Virginia Gov. Kaine Seeks Support for Transportation Plan

WASHINGTON — Virginia Gov. Timothy Kaine is hoping state lawmakers will embrace his transportation funding plan, which they will consider during a special session that begins today.

The state's mounting transportation needs were highlighted last week when the Commonwealth Transportation Board Thursday approved a six-year plan that would cut hundreds of projects and transfer $2.75 billion from the construction fund to the state's maintenance fund.

Kaine's plan would raise about $1 billion per year over the next six years through tax increases and also revive the Northern Virginia Transportation Authority's ability to issue bonds.
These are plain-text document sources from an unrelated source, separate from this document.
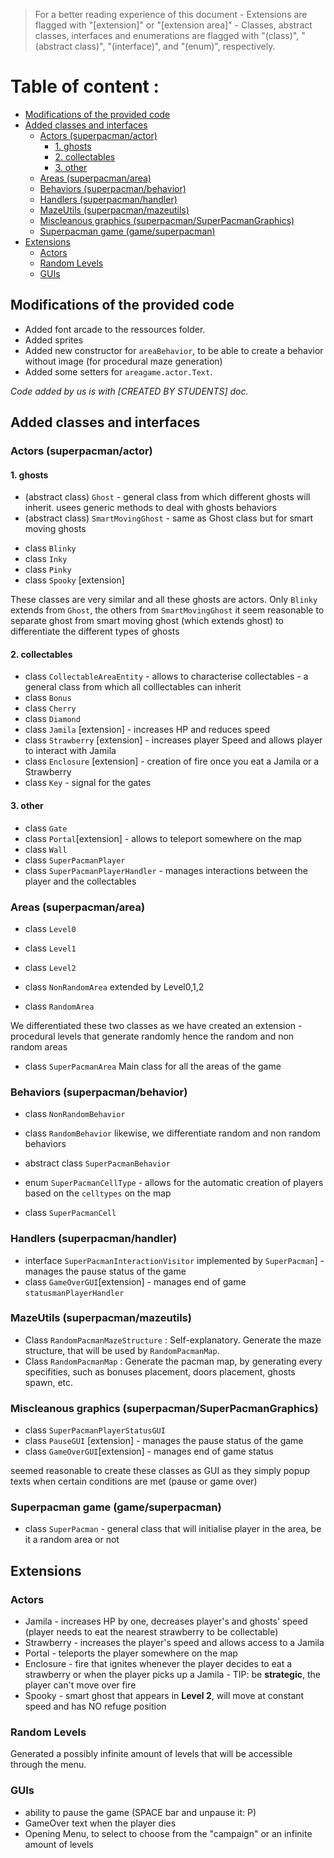 
 >For a better reading experience of this document
    - Extensions are flagged with "[extension]" or "[extension area]"
    - Classes, abstract classes, interfaces and enumerations are flagged with
    "(class)", "(abstract class)", "(interface)", and "(enum)", respectively. 
    
# Table of content : 
- [Modifications of the provided code](#modifications-of-the-provided-code)
- [Added classes and interfaces](#added-classes-and-interfaces)
  * [Actors (superpacman/actor)](#actors-superpacmanactor)
    + [1. ghosts](#1-ghosts)
    + [2. collectables](#2-collectables)
    + [3. other](#3-other)
  * [Areas (superpacman/area)](#areas-superpacmanarea)
  * [Behaviors (superpacman/behavior)](#behaviors-superpacmanbehavior)
  * [Handlers (superpacman/handler)](#handlers-superpacmanhandler)
  * [MazeUtils (superpacman/mazeutils)](#mazeutils-superpacmanmazeutils)
  * [Miscleanous graphics (superpacman/SuperPacmanGraphics)](#miscleanous-graphics-superpacmansuperpacmangraphics)
  * [Superpacman game (game/superpacman)](#superpacman-game-gamesuperpacman)
- [Extensions](#extensions)
  * [Actors](#actors)
  * [Random Levels](#random-levels)
  * [GUIs](#guis)

## Modifications of the provided code 


- Added font arcade to the ressources folder. 
- Added sprites
- Added new constructor for `areaBehavior`, to be able to create a behavior without image (for procedural maze generation)
- Added some setters for `areagame.actor.Text`. 

_Code added by us is with [CREATED BY STUDENTS] doc._ 

## Added classes and interfaces 

### Actors (superpacman/actor)

#### 1. ghosts
- (abstract class) `Ghost` - general class from which different ghosts will inherit. usees generic methods to deal with ghosts behaviors
- (abstract class) `SmartMovingGhost` - same as Ghost class but for smart moving ghosts
 * class `Blinky` 
 * class `Inky` 
 * class `Pinky`
 * class `Spooky` [extension]
 
 These classes are very similar and all these ghosts are actors. Only `Blinky` extends from `Ghost`, the others from `SmartMovingGhost`
 it seem reasonable to separate ghost from smart moving ghost (which extends ghost) to differentiate the different types of ghosts
 
#### 2. collectables

* class `CollectableAreaEntity` - allows to characterise collectables - a general class from which all colllectables can inherit
* class `Bonus`
* class `Cherry`
* class `Diamond`
* class `Jamila` [extension] - increases HP and reduces speed
* class `Strawberry` [extension] - increases player Speed and allows player to interact with Jamila
* class `Enclosure` [extension] - creation of fire once you eat a Jamila or a Strawberry 
* class `Key` - signal for the gates

#### 3. other

* class `Gate` 
* class `Portal`[extension] - allows to teleport somewhere on the map
* class `Wall`
* class `SuperPacmanPlayer`
* class `SuperPacmanPlayerHandler` - manages interactions between the player and the collectables


### Areas (superpacman/area)

- class `Level0` 
- class `Level1`
- class `Level2`

- class `NonRandomArea` extended by Level0,1,2
- class `RandomArea`


We differentiated these two classes as we have created an extension - procedural levels that generate randomly
hence the random and non random areas

- class `SuperPacmanArea` Main class for all the areas of the game

### Behaviors (superpacman/behavior)

- class `NonRandomBehavior`
- class `RandomBehavior`
likewise, we differentiate random and non random behaviors

- abstract class `SuperPacmanBehavior`
- enum `SuperPacmanCellType` - allows for the automatic creation of players based on the `celltypes` on the map
- class `SuperPacmanCell`

### Handlers (superpacman/handler)

- interface `SuperPacmanInteractionVisitor`
implemented by `SuperPacman`] - manages the pause status of the game
- class `GameOverGUI`[extension] - manages end of game `statusmanPlayerHandler`

### MazeUtils (superpacman/mazeutils)
- Class `RandomPacmanMazeStructure` : Self-explanatory. Generate the maze structure, that will be used by `RandomPacmanMap`. 
- Class `RandomPacmanMap` : Generate the pacman map, by generating every specifities, such as bonuses placement, doors placement, ghosts spawn, etc. 

### Miscleanous graphics (superpacman/SuperPacmanGraphics)

- class `SuperPacmanPlayerStatusGUI`
- class `PauseGUI` [extension] - manages the pause status of the game
- class `GameOverGUI`[extension] - manages end of game status

seemed reasonable to create these classes as GUI as they simply popup texts when certain conditions are met
(pause or game over)

### Superpacman game (game/superpacman) 
- class `SuperPacman` - general class that will initialise player in the area, be it a random area or not


## Extensions

### Actors 
* Jamila - increases HP by one, decreases player's and ghosts' speed (player needs to eat the nearest strawberry to be collectable)
* Strawberry - increases the player's speed and allows access to a Jamila
* Portal - teleports the player somewhere on the map
* Enclosure - fire that ignites whenever the player decides to eat a strawberry or when the player picks up a Jamila - TIP: be __strategic__, the player can't move over fire
* Spooky - smart ghost that appears in __Level 2__, will move at constant speed and has NO refuge position

### Random Levels
Generated a possibly infinite amount of levels that will be accessible through the menu.

### GUIs
* ability to pause the game (SPACE bar and unpause it: P)
* GameOver text when the player dies
* Opening Menu, to select to choose from the "campaign" or an infinite amount of levels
Its passage seems unlikely because members of the Republican-controlled House of Delegates are mostly against any statewide tax increases.

Even in the Democrat-controlled Senate, Kaine's transportation proposal has dim prospects, sources said last week, because senators have transportation plans of their own, including a statewide gas tax increase.

Still, the Democratic governor has touted his plan at 10 town hall meetings across the state during the past six weeks. At the last meeting in Fredericksburg Thursday night, Kaine said he is open to working with lawmakers to come up with a variation of his proposal to address the state's badly needed transportation funding.

"We need additional revenues to deal with a growing problem," he said, adding that lawmakers must do something.

Just as Kaine finished crafting his proposal, which will be introduced to the House today by Del. Ward Armstrong, the Commonwealth Transportation Board approved the six-year plan to cut projects and infuse the maintenance fund.

Kaine's proposal would direct revenues from his tax increases to the beleaguered maintenance fund, which is so underfunded officials have to tap the construction fund every year just to keep up with maintaining the state's roads. The board axed about $1.7 billion of planned and proposed northern Virginia road projects and also delayed additional projects across the state that carried a price tag of about $400 million.

"If we do nothing, we will be spending almost all of [the state's construction fund] on maintenance" in the coming years, Kaine said.

The proposal lawmakers will consider today could revive the projects. It would increase the retail sales and use tax in the northern Virginia and Hampton Roads regions by 1%. The regional sales taxes collected in northern Virginia would total about $306.3 million in the first year and would be dedicated to the NVTA, restoring its ability to issue bonds, which it lost in a February state Supreme Court ruling. The regional sales taxes collected in Hampton Roads, about $167.9 million in the first year, would be used to fund seven regional projects in that area.

The proposal would also increase the existing statewide motor vehicle sales tax to 4% from 3%, bringing in an estimated $172.5 million in fiscal 2009. It would increase the statewide annual vehicle registration fee by $10, bringing in about $70.3 million in 2009. Revenue from both would be dedicated to road maintenance.

Lastly, the proposal would create a "transportation change fund," which would increase investment in transit and rail, as well as fund research into "innovative solutions" to reduce traffic congestion. The fund would consist of revenues obtained from an increase in the statewide grantor's tax, imposed on homes being sold. The increase would generate about $142 million in 2009.

Sen. Edward Houck, a Democrat who was in attendance at the Fredericksburg town hall meeting, said he thinks the Senate will likely pass a statewide gas tax increase, which the governor does not include in his proposal. Virginia's gas tax is one of the lowest in the nation.

Houck said he and other Senate Democrats have been supportive of an increase and one proposal would increase the tax by one cent per year for six years. He added that there is a "politics problem" between Democrats and Republicans, and that the debate this week will be contentious.

The state has had to rethink its approach to transportation funding since February, when the Virginia Supreme Court handed down a decision that said the NVTA did not have the authority to levy taxes and fees, and therefore could not issue bonds. The court ruled that only the General Assembly had the authority to levy taxes and fees.

The ruling threw a wrench in the NVTA's plans to issue nearly $2 billion in debt in coming years to pay for various transportation projects and forced the cancellation of its planned $102 million debut in the bond market. Kaine's plan would essentially restore funding to the authority through the tax revenues and grant it the ability to issue a similar amount of bonds.